Strong objections to the deployment of a US anti-missile system in South Korea have been once again voiced by Beijing, which has promised to take the ‘necessary’ steps to maintain a strategic balance of forces in the region.
Spokesman for China’s Foreign Ministry, Geng Shuang, told reporters at a daily briefing that his country has already stated several times that the Terminal High Altitude Area Defense (THAAD) system is not welcome in South Korea, and stressed that such a move would not help maintain peace in the region.
The THAAD deployment “will in no way help address the security concerns of relevant parties, realize denuclearization of the Korean Peninsula and maintain peace and stability on the Peninsula,” Shuang said.
According to the spokesman, the deployment of the US weapons would “severely undermine” strategic security interests of China, as well as would tip the regional balance of power on the peninsula.
“China is firmly opposed and will take necessary measures to defend national security interests and regional strategic balance.
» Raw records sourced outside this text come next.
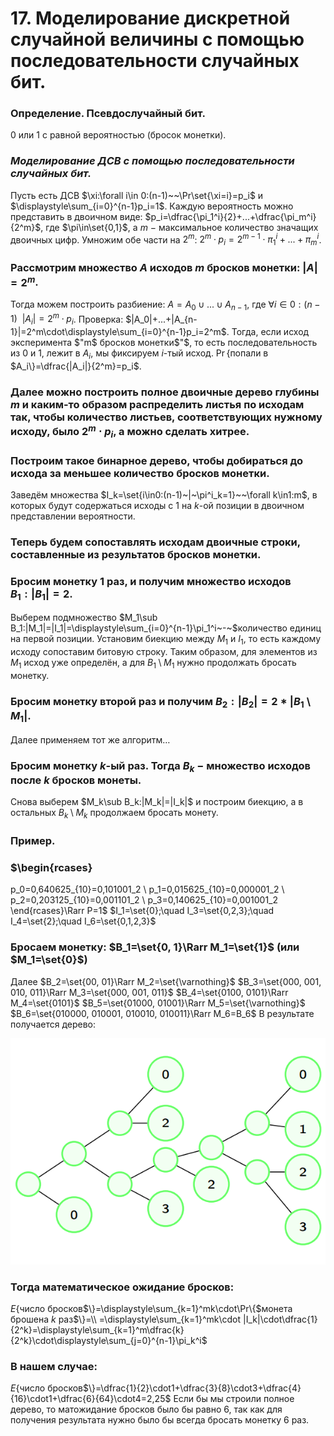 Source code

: # 17. Моделирование дискретной случайной величины с помощью последовательности случайных бит.

### Определение. Псевдослучайный бит.
$0$ или $1$ с равной вероятностью (бросок монетки).

### *Моделирование ДСВ с помощью последовательности случайных бит.*
Пусть есть ДСВ $\xi:\forall i\in 0:(n-1)~~\Pr\set{\xi=i}=p_i$ и $\displaystyle\sum_{i=0}^{n-1}p_i=1$.
Каждую вероятность можно представить в двоичном виде:
$p_i=\dfrac{\pi_1^i}{2}+...+\dfrac{\pi_m^i}{2^m}$, где $\pi\in\set{0,1}$, а $m~-~$максимальное количество значащих двоичных цифр.
Умножим обе части на $2^m$:
$2^m\cdot p_i=2^{m-1}\cdot\pi_1^i+...+\pi_m^i$.

### Рассмотрим множество $A$ исходов $m$ бросков монетки: $|A|=2^m$.
Тогда можем построить разбиение:
$A=A_0\cup...\cup A_{n-1}$, где $\forall i\in 0:(n-1)~~|A_i|=2^m\cdot p_i$.
Проверка: $|A_0|+...+|A_{n-1}|=2^m\cdot\displaystyle\sum_{i=0}^{n-1}p_i=2^m$.
Тогда, если исход эксперимента $"m$  бросков монетки$"$, то есть последовательность из $0$ и $1$, лежит в $A_i$, мы фиксируем $i$-тый исход.
$\Pr\{$попали в $A_i\}=\dfrac{|A_i|}{2^m}=p_i$.

### Далее можно построить полное двоичные дерево глубины $m$ и каким-то образом распределить листья по исходам так, чтобы количество листьев, соответствующих нужному исходу, было $2^m\cdot p_i$, а можно сделать хитрее.

### Построим такое бинарное дерево, чтобы добираться до исхода за меньшее количество бросков монетки.
Заведём множества $I_k=\set{i\in0:(n-1)~|~\pi^i_k=1}~~\forall k\in1:m$, в
которых будут содержаться исходы с $1$ на $k$-ой позиции в двоичном представлении вероятности.

### Теперь будем сопоставлять исходам двоичные строки, составленные из результатов бросков монетки.

### Бросим монетку $1$ раз, и получим множество исходов $B_1:|B_1|=2$.
Выберем подмножество $M_1\sub B_1:|M_1|=|I_1|=\displaystyle\sum_{i=0}^{n-1}\pi_1^i~-~$количество единиц на первой позиции. Установим биекцию между $M_1$ и $I_1$, то есть каждому исходу сопоставим битовую строку.
Таким образом, для элементов из $M_1$ исход уже определён, а для
$B_1\setminus M_1$ нужно продолжать бросать монетку.

### Бросим монетку второй раз и получим $B_2:|B_2|=2*|B_1\setminus M_1|$.
Далее применяем тот же алгоритм…

### Бросим монетку $k$-ый раз. Тогда $B_k~-~$множество исходов после $k$ бросков монеты.
Снова выберем $M_k\sub B_k:|M_k|=|I_k|$ и построим биекцию, а в остальных $B_k\setminus M_k$ продолжаем бросать монету.

### Пример.

### $\begin{rcases}
p_0=0,640625_{10}=0,101001_2
\\
p_1=0,015625_{10}=0,000001_2
\\
p_2=0,203125_{10}=0,001101_2
\\
p_3=0,140625_{10}=0,001001_2
\end{rcases}\Rarr P=1$
$I_1=\set{0};\quad
I_3=\set{0,2,3};\quad
I_4=\set{2};\quad I_6=\set{0,1,2,3}$

### Бросаем монетку: $B_1=\set{0, 1}\Rarr M_1=\set{1}$ (или $M_1=\set{0}$)
Далее $B_2=\set{00, 01}\Rarr M_2=\set{\varnothing}$
$B_3=\set{000, 001, 010, 011}\Rarr M_3=\set{000, 001, 011}$
$B_4=\set{0100, 0101}\Rarr M_4=\set{0101}$
$B_5=\set{01000, 01001}\Rarr M_5=\set{\varnothing}$
$B_6=\set{010000, 010001, 010010, 010011}\Rarr M_6=B_6$
В результате получается дерево:

![Untitled](sem1/notes/discreate_exam/17/Untitled.png)

### Тогда математическое ожидание бросков:
$E\{$число бросков$\}=\displaystyle\sum_{k=1}^mk\cdot\Pr\{$монета брошена $k$ раз$\}=\\
=\displaystyle\sum_{k=1}^mk\cdot |I_k|\cdot\dfrac{1}{2^k}=\displaystyle\sum_{k=1}^m\dfrac{k}{2^k}\cdot\displaystyle\sum_{j=0}^{n-1}\pi_k^i$

### В нашем случае:
$E\{$число бросков$\}=\dfrac{1}{2}\cdot1+\dfrac{3}{8}\cdot3+\dfrac{4}{16}\cdot1+\dfrac{6}{64}\cdot4=2,25$
Если бы мы строили полное дерево, то матожидание бросков было бы равно $6$, так как для получения результата нужно было бы всегда бросать монетку $6$ раз.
We strongly urge the US and the ROK to spend more efforts on upholding peace and stability on the Peninsula, take seriously the legitimate concerns of China and other regional countries, and immediately stop the deployment process,” Shuang said.
The China’s statement came a day after the South Korea’s Defense Ministry announced that it has finally chosen a site for deployment of the American military hardware. On Friday, South Korea said that a golf course in the southeastern part of the country was selected as the ‘final’ site for THAAD.
“We have conducted a simulation-based evaluation on three alternative sites in Seongju. The test results showed the Lotte Skyhill Country Club is the most optimal site for THAAD,” the Yonhap news agency quoted the words of spokesman for the South Korean Ministry of National Defense, Moon Sang-gyun.
Seoul is planning to complete the installation by 2017.
“The government is determined to finish the THAAD installation within the next year without fail to better protect the security of the country and life of its people from the evolving nuclear and missile threats from North Korea,” the ministry’s statement read.